Whenever a line in the records below holds the string "complex", copy it out.

(Beginning of DATA FOR ANALYSIS)

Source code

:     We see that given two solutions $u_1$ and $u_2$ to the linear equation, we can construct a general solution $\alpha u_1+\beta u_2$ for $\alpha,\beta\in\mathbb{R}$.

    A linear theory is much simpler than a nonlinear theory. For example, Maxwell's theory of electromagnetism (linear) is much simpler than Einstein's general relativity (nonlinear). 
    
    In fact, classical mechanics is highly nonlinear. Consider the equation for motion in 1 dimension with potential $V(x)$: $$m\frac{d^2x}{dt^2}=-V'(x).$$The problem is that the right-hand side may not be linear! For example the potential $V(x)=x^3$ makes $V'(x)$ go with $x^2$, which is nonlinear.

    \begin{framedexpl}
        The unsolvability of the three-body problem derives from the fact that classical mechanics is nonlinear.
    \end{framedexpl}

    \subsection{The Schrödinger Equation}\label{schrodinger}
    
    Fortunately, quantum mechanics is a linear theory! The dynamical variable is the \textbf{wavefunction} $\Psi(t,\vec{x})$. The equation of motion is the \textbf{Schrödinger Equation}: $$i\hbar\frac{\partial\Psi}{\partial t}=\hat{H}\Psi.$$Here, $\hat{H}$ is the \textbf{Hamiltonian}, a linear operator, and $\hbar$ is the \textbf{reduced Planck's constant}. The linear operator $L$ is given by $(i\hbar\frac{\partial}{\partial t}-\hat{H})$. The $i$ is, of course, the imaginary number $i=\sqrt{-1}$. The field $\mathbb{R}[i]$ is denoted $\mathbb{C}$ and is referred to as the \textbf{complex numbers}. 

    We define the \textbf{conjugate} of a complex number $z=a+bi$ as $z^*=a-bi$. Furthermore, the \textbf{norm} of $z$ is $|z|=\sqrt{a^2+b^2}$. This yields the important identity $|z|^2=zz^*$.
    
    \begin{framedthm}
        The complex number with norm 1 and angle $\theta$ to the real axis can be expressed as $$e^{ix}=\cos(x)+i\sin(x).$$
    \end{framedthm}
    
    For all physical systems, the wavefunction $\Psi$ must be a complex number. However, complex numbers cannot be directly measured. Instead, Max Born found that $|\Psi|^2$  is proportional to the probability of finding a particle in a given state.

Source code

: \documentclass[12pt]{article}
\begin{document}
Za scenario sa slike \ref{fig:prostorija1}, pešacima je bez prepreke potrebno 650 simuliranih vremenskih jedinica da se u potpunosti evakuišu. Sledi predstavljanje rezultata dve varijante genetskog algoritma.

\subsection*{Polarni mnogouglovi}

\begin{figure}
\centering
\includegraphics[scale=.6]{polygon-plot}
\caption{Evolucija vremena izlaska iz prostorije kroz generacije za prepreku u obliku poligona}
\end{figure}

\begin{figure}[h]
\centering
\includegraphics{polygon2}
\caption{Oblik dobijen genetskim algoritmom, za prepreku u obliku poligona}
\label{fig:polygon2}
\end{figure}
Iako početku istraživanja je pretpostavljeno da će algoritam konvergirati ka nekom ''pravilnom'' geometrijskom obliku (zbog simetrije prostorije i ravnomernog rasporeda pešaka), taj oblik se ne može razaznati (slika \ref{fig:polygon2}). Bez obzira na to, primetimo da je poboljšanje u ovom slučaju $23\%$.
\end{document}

(End of DATA FOR ANALYSIS)

- TASK RESPONSE
    Fortunately, quantum mechanics is a linear theory! The dynamical variable is the \textbf{wavefunction} $\Psi(t,\vec{x})$. The equation of motion is the \textbf{Schrödinger Equation}: $$i\hbar\frac{\partial\Psi}{\partial t}=\hat{H}\Psi.$$Here, $\hat{H}$ is the \textbf{Hamiltonian}, a linear operator, and $\hbar$ is the \textbf{reduced Planck's constant}. The linear operator $L$ is given by $(i\hbar\frac{\partial}{\partial t}-\hat{H})$. The $i$ is, of course, the imaginary number $i=\sqrt{-1}$. The field $\mathbb{R}[i]$ is denoted $\mathbb{C}$ and is referred to as the \textbf{complex numbers}. 
    We define the \textbf{conjugate} of a complex number $z=a+bi$ as $z^*=a-bi$. Furthermore, the \textbf{norm} of $z$ is $|z|=\sqrt{a^2+b^2}$. This yields the important identity $|z|^2=zz^*$.
        The complex number with norm 1 and angle $\theta$ to the real axis can be expressed as $$e^{ix}=\cos(x)+i\sin(x).$$
    For all physical systems, the wavefunction $\Psi$ must be a complex number. However, complex numbers cannot be directly measured. Instead, Max Born found that $|\Psi|^2$  is proportional to the probability of finding a particle in a given state.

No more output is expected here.